Dataset records:
_ _ _
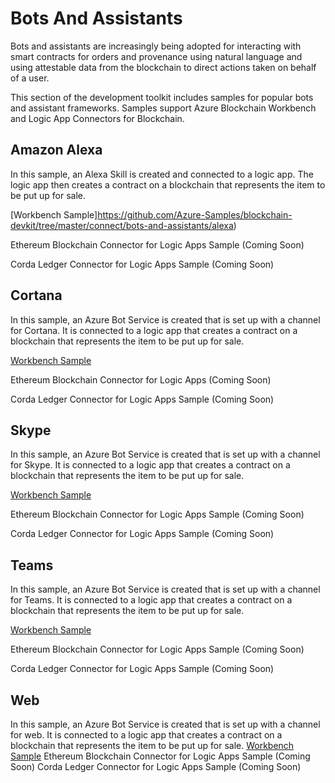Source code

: 
Bots And Assistants
===================
Bots and assistants are increasingly being adopted for interacting with smart contracts for orders and provenance using natural language and using attestable data from the blockchain to direct actions taken on behalf of a user.

This section of the development toolkit includes samples for popular bots and assistant frameworks.  Samples support Azure Blockchain Workbench and Logic App Connectors for Blockchain.

Amazon Alexa
-------------
In this sample, an Alexa Skill is created and connected to a logic app.  The logic app then creates a contract on a blockchain that represents the item to be put up for sale.

[Workbench Sample]https://github.com/Azure-Samples/blockchain-devkit/tree/master/connect/bots-and-assistants/alexa)

Ethereum Blockchain Connector for Logic Apps Sample (Coming Soon)

Corda Ledger Connector for Logic Apps Sample (Coming Soon)

Cortana
-------
In this sample, an Azure Bot Service is created that is set up with a channel for Cortana. It is connected to a logic app that creates a contract on a blockchain that represents the item to be put up for sale.

[Workbench Sample](https://github.com/Azure-Samples/blockchain-devkit/tree/master/connect/bots-and-assistants/cortana/blockchain_bot)

Ethereum Blockchain Connector for Logic Apps (Coming Soon)

Corda Ledger Connector for Logic Apps Sample (Coming Soon)

Skype
-----
In this sample, an Azure Bot Service is created that is set up with a channel for Skype. It is connected to a logic app that creates a contract on a blockchain that represents the item to be put up for sale.

[Workbench Sample](https://github.com/Azure-Samples/blockchain-devkit/tree/master/connect/bots-and-assistants/skype/blockchain_skype_bot)

Ethereum Blockchain Connector for Logic Apps Sample (Coming Soon)

Corda Ledger Connector for Logic Apps Sample (Coming Soon)

Teams
-----
In this sample, an Azure Bot Service is created that is set up with a channel for Teams. It is connected to a logic app that creates a contract on a blockchain that represents the item to be put up for sale.

[Workbench Sample](https://github.com/Azure-Samples/blockchain-devkit/tree/master/connect/bots-and-assistants/teams/blockchain_teams_bot)

Ethereum Blockchain Connector for Logic Apps Sample (Coming Soon)

Corda Ledger Connector for Logic Apps Sample (Coming Soon)

Web
---
In this sample, an Azure Bot Service is created that is set up with a channel for web. It is connected to a logic app that creates a contract on a blockchain that represents the item to be put up for sale.
[Workbench Sample](https://github.com/Azure-Samples/blockchain-devkit/tree/master/connect/bots-and-assistants/web/botservice)
Ethereum Blockchain Connector for Logic Apps Sample (Coming Soon)
Corda Ledger Connector for Logic Apps Sample (Coming Soon)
_ _ _
Task description:
An unaltered copy of the material, without images, should be set down.

Task solution:
Source code

: 
Bots And Assistants
===================
Bots and assistants are increasingly being adopted for interacting with smart contracts for orders and provenance using natural language and using attestable data from the blockchain to direct actions taken on behalf of a user.

This section of the development toolkit includes samples for popular bots and assistant frameworks.  Samples support Azure Blockchain Workbench and Logic App Connectors for Blockchain.

Amazon Alexa
-------------
In this sample, an Alexa Skill is created and connected to a logic app.  The logic app then creates a contract on a blockchain that represents the item to be put up for sale.

[Workbench Sample]https://github.com/Azure-Samples/blockchain-devkit/tree/master/connect/bots-and-assistants/alexa)

Ethereum Blockchain Connector for Logic Apps Sample (Coming Soon)

Corda Ledger Connector for Logic Apps Sample (Coming Soon)

Cortana
-------
In this sample, an Azure Bot Service is created that is set up with a channel for Cortana. It is connected to a logic app that creates a contract on a blockchain that represents the item to be put up for sale.

[Workbench Sample](https://github.com/Azure-Samples/blockchain-devkit/tree/master/connect/bots-and-assistants/cortana/blockchain_bot)

Ethereum Blockchain Connector for Logic Apps (Coming Soon)

Corda Ledger Connector for Logic Apps Sample (Coming Soon)

Skype
-----
In this sample, an Azure Bot Service is created that is set up with a channel for Skype. It is connected to a logic app that creates a contract on a blockchain that represents the item to be put up for sale.

[Workbench Sample](https://github.com/Azure-Samples/blockchain-devkit/tree/master/connect/bots-and-assistants/skype/blockchain_skype_bot)

Ethereum Blockchain Connector for Logic Apps Sample (Coming Soon)

Corda Ledger Connector for Logic Apps Sample (Coming Soon)

Teams
-----
In this sample, an Azure Bot Service is created that is set up with a channel for Teams. It is connected to a logic app that creates a contract on a blockchain that represents the item to be put up for sale.

[Workbench Sample](https://github.com/Azure-Samples/blockchain-devkit/tree/master/connect/bots-and-assistants/teams/blockchain_teams_bot)

Ethereum Blockchain Connector for Logic Apps Sample (Coming Soon)

Corda Ledger Connector for Logic Apps Sample (Coming Soon)

Web
---
In this sample, an Azure Bot Service is created that is set up with a channel for web. It is connected to a logic app that creates a contract on a blockchain that represents the item to be put up for sale.
[Workbench Sample](https://github.com/Azure-Samples/blockchain-devkit/tree/master/connect/bots-and-assistants/web/botservice)
Ethereum Blockchain Connector for Logic Apps Sample (Coming Soon)
Corda Ledger Connector for Logic Apps Sample (Coming Soon)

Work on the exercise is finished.